休眠からあけてすぐはまだ水を吸う力も弱いので、少な目の水やりから開始します。
ビグエリーが動き出して来たら成長に合わせて徐々に水の量を増やしていきましょう。
成長が活発になって新葉が大きくなってきたら鉢底から水が出てくるまでたっぷりと与えます。
日々の観察が大切だね!
夏
夏も成長期です。用土が乾いたら、鉢底から水が出てくるまでたっぷりと与えましょう。
ですが、気温の高い日中に水やりをしてしまうと蒸れの原因になってしまいます。
夏場は日中を避けて、気温が低くなってくる夕方頃に水やりを行いましょう。
秋
秋、気温が20度以上あるなら成長期です。
通常通り、用土が乾いてから鉢底から水が出てくるまでたっぷりと与えましょう。
気温が10度近くなると成長が鈍化して、少しずつ落葉が始まります。
徐々に水を与える頻度、量を減らしていきましょう。
冬
冬、気温が10度以下になり、全ての葉が落ちると休眠状態になり成長が止まります。
休眠状態は動物で言う冬眠みたいなものだよ!
休眠状態のビグエリーは水をほぼ吸収しないので月に1回、株元に1日くらいで乾く程度の軽い水やりをしましょう。
そうすることで、細根が完全に枯れてしまうのを防ぎ、春の休眠あけにスムーズに成長を開始することができます。
ビグエリー自生地周辺の降雨量について
参考程度にユーフォルビア・ビグエリーの自生地(周辺)の年間降水量を見ておきましょう↓

グラフを見ると明確に雨季と乾季が分かれているのが分かります。
降雨量が一番少ない時期は4㎜程度、1番多い時期は516㎜もの雨が降ります。
この事からも、ビグエリーは成長期に水を沢山欲しがることが分かります。
成長期でも水やりのメリハリは付けて根腐れしないように注意しようね!
ビグエリーの水やりポイント
ビグエリーは株に対して非常に大きな葉を広げるので、成長期は蒸散作用が活発になり、水不足になることがあります。
また、ビグエリーは水が不足すると葉が丸まってきたり、垂れたりしてきます↓

ですが、根腐れなどで水が吸えていない場合も同じ症状が出るので、根腐れが起こらないように用土がしっかりと乾いたことを確認してから水やりをしましょう。
水不足で枯れてしまう事はあまり無いから、水の与えすぎに注意だね!
用土

水はけの良い用土を使用しましょう。
我が家の用土は(赤玉土、鹿沼土、軽石、ゼオライト)を混ぜた用土を使用しています。
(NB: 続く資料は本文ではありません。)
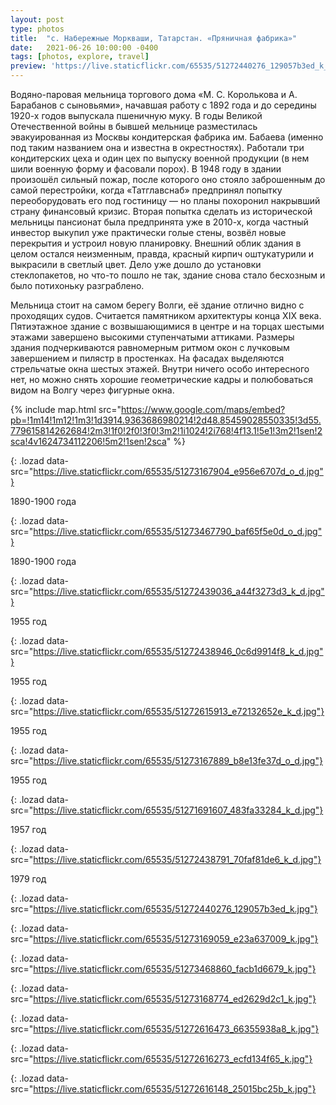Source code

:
 ```yaml
---
layout: post
type: photos
title:  "с. Набережные Моркваши, Татарстан. «Пряничная фабрика»"
date:   2021-06-26 10:00:00 -0400
tags: [photos, explore, travel]
preview: 'https://live.staticflickr.com/65535/51272440276_129057b3ed_k_d.jpg'
---
```


Водяно-паровая мельница торгового дома «М. С. Королькова и А. Барабанов с сыновьями», начавшая работу с 1892 года и до середины 1920-х годов выпускала пшеничную муку. В годы Великой Отечественной войны в бывшей мельнице разместилась эвакуированная из Москвы кондитерская фабрика им. Бабаева (именно под таким названием она и известна в окрестностях). Работали три кондитерских цеха и один цех по выпуску военной продукции (в нем шили военную форму и фасовали порох). В 1948 году в здании произошёл сильный пожар, после которого оно стояло заброшенным до самой перестройки, когда «Татглавснаб» предпринял попытку переоборудовать его под гостиницу — но планы похоронил накрывший страну финансовый кризис. Вторая попытка сделать из исторической мельницы пансионат была предпринята уже в 2010-х, когда частный инвестор выкупил уже практически голые стены, возвёл новые перекрытия и устроил новую планировку. Внешний облик здания в целом остался неизменным, правда, красный кирпич оштукатурили и выкрасили в светлый цвет. Дело уже дошло до установки стеклопакетов, но что-то пошло не так, здание снова стало бесхозным и было потихоньку разграблено.

Мельница стоит на самом берегу Волги, её здание отлично видно с проходящих судов. Считается памятником архитектуры конца XIX века. Пятиэтажное здание с возвышающимися в центре и на торцах шестыми этажами завершено высокими ступенчатыми аттиками. Размеры здания подчеркиваются равномерным ритмом окон с лучковым завершением и пилястр в простенках. На фасадах выделяются стрельчатые окна шестых этажей. Внутри ничего особо интересного нет, но можно снять хорошие геометрические кадры и полюбоваться видом на Волгу через фигурные окна.

{% include map.html src="https://www.google.com/maps/embed?pb=!1m14!1m12!1m3!1d3914.9363686980214!2d48.85459028550335!3d55.779615814262684!2m3!1f0!2f0!3f0!3m2!1i1024!2i768!4f13.1!5e1!3m2!1sen!2sca!4v1624734112206!5m2!1sen!2sca" %}

![](){: .lozad data-src="https://live.staticflickr.com/65535/51273167904_e956e6707d_o_d.jpg"}

1890-1900 года

![](){: .lozad data-src="https://live.staticflickr.com/65535/51273467790_baf65f5e0d_o_d.jpg"}

1890-1900 года

![](){: .lozad data-src="https://live.staticflickr.com/65535/51272439036_a44f3273d3_k_d.jpg"}

1955 год

![](){: .lozad data-src="https://live.staticflickr.com/65535/51272438946_0c6d9914f8_k_d.jpg"}

1955 год

![](){: .lozad data-src="https://live.staticflickr.com/65535/51272615913_e72132652e_k_d.jpg"}

1955 год

![](){: .lozad data-src="https://live.staticflickr.com/65535/51273167889_b8e13fe37d_o_d.jpg"}

1955 год

![](){: .lozad data-src="https://live.staticflickr.com/65535/51271691607_483fa33284_k_d.jpg"}

1957 год

![](){: .lozad data-src="https://live.staticflickr.com/65535/51272438791_70faf81de6_k_d.jpg"}

1979 год

![](){: .lozad data-src="https://live.staticflickr.com/65535/51272440276_129057b3ed_k.jpg"}

![](){: .lozad data-src="https://live.staticflickr.com/65535/51273169059_e23a637009_k.jpg"}

![](){: .lozad data-src="https://live.staticflickr.com/65535/51273468860_facb1d6679_k.jpg"}

![](){: .lozad data-src="https://live.staticflickr.com/65535/51273168774_ed2629d2c1_k.jpg"}

![](){: .lozad data-src="https://live.staticflickr.com/65535/51272616473_66355938a8_k.jpg"}

![](){: .lozad data-src="https://live.staticflickr.com/65535/51272616273_ecfd134f65_k.jpg"}

![](){: .lozad data-src="https://live.staticflickr.com/65535/51272616148_25015bc25b_k.jpg"}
※水はけを良くするために用土は必ずフルイにかけて微塵を取り除いておきましょう。
用土作りが難しい方は塊根植物用の培養土がオススメです↓
粒が硬くて排水性が良いからオススメだよ!
植え替え

ビグエリーは根がある程度しっかりと張った方が元気に育ってくれるので2年~3年を目安に植え替えを行いましょう。

植え替えを行う際は、あらかじめ水やりを止めておき、しっかりと用土を乾燥させておきます。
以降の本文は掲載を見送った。